Aktivitas KC sangat ditentukan oleh keragaman anggotanya, hal ini mencerminkan KC dibentuk untuk menjadi wadah dan sekaligus media menyalurkan gagasan seluruh anggota. Dan nampaknya, hal ini juga mendorong bagi seluruh anggota KC untuk mendorong bagi pencapaian tujuan negara Indonesia yang mencoba mengakomodir seluruh warganegaranya, bukan hanya segelintir orang saja.

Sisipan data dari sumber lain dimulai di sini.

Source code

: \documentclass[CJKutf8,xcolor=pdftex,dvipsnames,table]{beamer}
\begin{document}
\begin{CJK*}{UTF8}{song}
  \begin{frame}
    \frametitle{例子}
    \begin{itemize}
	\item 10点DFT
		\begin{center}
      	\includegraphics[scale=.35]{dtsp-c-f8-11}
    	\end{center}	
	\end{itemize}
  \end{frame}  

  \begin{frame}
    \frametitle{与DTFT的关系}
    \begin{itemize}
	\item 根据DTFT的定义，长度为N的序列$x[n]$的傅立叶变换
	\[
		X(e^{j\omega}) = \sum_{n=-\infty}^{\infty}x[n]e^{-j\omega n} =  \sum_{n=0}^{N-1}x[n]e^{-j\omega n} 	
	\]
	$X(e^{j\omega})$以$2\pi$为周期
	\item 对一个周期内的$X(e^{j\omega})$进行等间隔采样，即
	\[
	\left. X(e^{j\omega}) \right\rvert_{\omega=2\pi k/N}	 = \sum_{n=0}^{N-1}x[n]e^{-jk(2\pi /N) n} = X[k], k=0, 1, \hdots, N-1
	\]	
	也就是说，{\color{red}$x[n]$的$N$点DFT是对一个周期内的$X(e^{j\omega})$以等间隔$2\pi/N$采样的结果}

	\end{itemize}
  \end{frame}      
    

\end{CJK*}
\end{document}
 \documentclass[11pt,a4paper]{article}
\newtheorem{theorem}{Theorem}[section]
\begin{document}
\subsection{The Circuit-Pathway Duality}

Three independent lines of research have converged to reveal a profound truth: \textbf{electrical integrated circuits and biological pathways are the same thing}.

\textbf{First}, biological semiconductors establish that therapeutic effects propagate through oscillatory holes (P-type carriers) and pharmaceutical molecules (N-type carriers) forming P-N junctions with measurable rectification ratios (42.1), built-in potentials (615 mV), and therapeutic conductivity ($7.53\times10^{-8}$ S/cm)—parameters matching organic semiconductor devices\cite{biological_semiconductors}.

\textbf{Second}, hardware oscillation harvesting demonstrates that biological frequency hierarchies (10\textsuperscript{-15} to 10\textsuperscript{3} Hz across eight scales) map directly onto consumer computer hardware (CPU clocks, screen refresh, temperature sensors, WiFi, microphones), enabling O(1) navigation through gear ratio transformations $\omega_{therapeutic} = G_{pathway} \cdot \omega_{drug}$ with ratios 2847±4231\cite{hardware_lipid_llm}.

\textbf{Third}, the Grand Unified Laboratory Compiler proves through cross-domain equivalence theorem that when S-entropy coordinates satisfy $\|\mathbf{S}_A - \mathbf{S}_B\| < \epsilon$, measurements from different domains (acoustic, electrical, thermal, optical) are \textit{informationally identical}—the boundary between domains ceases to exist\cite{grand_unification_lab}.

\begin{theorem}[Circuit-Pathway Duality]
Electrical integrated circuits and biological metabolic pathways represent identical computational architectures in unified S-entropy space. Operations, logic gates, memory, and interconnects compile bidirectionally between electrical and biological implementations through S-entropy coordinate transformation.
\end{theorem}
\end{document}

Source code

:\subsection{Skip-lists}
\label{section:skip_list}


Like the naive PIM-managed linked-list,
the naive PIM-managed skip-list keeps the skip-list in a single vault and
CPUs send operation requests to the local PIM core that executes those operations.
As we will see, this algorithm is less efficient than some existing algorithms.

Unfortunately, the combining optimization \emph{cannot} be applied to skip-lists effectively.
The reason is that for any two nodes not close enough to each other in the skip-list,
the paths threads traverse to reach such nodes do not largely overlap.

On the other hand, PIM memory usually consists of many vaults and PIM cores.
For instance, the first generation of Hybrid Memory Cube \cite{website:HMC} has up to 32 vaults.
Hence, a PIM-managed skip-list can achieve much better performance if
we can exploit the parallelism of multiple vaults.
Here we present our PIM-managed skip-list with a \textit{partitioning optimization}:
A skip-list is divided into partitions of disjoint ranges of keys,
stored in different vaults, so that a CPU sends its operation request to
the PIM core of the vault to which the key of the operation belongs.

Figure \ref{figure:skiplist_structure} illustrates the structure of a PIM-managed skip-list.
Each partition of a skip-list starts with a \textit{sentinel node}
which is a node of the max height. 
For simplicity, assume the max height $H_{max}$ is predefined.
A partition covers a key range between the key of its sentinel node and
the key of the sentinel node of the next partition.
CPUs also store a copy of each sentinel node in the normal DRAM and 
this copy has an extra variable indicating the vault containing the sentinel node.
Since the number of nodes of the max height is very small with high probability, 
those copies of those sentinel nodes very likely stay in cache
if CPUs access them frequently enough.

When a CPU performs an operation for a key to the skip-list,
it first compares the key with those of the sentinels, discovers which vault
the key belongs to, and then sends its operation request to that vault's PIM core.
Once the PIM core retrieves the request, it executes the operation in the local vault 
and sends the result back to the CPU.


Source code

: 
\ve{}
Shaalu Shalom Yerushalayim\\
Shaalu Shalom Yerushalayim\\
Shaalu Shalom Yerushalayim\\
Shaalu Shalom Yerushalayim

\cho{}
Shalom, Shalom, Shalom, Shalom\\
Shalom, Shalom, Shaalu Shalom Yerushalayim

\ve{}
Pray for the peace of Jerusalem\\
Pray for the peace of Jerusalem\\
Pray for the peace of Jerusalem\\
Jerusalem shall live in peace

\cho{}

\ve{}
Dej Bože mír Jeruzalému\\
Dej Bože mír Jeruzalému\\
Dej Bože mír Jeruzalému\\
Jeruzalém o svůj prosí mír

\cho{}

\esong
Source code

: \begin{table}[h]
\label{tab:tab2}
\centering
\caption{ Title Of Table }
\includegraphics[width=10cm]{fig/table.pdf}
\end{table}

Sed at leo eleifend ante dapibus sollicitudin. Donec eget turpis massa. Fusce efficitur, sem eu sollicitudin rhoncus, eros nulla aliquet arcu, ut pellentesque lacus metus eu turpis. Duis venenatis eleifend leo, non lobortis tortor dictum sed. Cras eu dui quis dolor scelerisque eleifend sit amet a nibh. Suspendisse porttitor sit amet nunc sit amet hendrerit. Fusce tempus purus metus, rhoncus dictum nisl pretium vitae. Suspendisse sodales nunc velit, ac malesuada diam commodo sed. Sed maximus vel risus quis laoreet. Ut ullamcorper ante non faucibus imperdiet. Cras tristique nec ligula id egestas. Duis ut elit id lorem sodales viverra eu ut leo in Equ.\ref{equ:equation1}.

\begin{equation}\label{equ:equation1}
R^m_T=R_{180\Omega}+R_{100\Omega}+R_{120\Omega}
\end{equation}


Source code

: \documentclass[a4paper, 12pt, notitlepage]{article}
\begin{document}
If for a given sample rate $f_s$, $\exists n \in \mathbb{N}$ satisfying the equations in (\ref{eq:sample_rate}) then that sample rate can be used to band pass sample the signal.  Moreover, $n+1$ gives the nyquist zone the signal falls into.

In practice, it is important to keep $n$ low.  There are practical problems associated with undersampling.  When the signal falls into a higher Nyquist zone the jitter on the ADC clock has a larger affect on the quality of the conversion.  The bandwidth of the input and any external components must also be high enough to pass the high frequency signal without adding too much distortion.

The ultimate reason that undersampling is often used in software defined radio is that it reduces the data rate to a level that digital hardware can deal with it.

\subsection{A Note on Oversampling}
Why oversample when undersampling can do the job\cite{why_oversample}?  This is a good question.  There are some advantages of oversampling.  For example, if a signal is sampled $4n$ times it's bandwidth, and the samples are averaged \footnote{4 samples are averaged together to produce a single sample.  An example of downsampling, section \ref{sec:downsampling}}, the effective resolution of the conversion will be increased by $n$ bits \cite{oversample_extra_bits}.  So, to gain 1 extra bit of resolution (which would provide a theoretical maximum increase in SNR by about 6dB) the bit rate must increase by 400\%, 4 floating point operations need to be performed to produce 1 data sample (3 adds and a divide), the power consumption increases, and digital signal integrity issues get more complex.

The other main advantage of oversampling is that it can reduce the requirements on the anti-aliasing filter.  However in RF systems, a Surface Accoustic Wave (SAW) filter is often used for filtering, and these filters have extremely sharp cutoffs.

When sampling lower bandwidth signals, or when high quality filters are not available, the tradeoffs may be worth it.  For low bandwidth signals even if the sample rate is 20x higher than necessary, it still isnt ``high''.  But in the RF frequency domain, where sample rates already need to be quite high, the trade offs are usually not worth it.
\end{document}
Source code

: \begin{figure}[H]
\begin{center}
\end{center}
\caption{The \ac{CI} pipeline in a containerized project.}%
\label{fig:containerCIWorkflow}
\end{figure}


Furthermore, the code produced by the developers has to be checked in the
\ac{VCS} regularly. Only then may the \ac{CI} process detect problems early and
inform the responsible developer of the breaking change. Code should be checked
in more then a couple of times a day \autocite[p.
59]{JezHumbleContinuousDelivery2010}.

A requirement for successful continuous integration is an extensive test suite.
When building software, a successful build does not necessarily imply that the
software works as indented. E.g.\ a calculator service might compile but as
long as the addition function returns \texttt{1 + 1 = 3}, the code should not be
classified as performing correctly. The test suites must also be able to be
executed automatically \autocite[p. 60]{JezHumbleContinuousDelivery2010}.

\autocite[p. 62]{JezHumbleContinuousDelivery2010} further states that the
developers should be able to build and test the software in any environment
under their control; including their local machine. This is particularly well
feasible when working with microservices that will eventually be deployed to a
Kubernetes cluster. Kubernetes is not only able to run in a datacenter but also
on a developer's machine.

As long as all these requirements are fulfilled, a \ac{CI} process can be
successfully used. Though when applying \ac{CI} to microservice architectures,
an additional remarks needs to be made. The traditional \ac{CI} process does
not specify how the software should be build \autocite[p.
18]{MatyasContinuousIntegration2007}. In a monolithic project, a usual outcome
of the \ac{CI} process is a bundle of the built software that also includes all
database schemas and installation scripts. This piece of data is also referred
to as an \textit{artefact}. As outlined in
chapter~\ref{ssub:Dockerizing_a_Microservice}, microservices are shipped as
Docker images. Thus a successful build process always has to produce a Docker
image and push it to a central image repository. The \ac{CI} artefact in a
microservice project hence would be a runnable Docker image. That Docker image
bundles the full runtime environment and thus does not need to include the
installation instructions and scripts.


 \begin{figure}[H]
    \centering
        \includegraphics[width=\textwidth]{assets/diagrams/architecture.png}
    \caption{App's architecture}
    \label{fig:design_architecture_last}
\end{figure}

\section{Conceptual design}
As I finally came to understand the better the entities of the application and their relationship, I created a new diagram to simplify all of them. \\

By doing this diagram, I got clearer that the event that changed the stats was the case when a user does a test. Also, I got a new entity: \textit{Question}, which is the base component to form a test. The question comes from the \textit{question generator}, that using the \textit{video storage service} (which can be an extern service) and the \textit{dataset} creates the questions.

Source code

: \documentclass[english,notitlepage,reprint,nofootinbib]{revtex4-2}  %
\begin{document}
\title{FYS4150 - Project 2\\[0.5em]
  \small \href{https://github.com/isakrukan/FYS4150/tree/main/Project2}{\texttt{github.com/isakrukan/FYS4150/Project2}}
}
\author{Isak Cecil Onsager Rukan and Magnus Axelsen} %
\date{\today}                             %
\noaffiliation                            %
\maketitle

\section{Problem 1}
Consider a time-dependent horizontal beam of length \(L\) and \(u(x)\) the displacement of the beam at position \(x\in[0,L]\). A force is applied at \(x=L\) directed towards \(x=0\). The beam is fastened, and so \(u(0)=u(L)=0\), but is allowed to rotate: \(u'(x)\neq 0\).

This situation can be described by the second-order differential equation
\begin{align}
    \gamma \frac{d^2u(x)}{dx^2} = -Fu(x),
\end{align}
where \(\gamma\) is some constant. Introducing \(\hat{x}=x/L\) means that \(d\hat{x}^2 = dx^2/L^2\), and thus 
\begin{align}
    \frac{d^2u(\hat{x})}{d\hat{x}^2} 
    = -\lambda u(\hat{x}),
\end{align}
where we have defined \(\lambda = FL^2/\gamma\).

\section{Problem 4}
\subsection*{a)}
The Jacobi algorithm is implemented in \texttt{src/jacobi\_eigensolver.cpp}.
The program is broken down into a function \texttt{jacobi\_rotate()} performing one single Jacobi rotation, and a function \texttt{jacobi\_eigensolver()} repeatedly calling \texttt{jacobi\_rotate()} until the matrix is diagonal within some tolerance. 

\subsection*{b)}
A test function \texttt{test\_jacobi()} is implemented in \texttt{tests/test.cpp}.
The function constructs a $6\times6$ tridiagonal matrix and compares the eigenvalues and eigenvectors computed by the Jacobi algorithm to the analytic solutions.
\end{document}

OK TALENTERA : Komunitas keroncong itu perlu
Orkes Keroncong (OK) Talentera merupakan salah satu anggota komunitas keroncong. OK Talentera yang salah satunya digawangi oleh Puji Heru (36 th) menyatakan bahwa KC sangat penting bagi upaya menggiatkan keroncong. “Saya pribadi, sebagai salah satu pegiat musik keroncong, melalui OK Talentera ini, membutuhkan media informasi yang berkaitan dengan musik keroncong, sehingga kami bertukar informasi dan ilmu. Saya berharap bahwa dengan adanya media informasi keroncong, musik keroncong bisa semakin berkembang.”
Sebagai grup keroncong, OK Talentera membutuhkan masukan dan rivalitas untuk memacu daya kreatifnya. Dan KC merupakan salah satu ruang yang dipakai untuk menimba ilmu, sekaligus menuangkan sebagian kegelisahan terhadap perkembangan musik keroncong di Indonesia.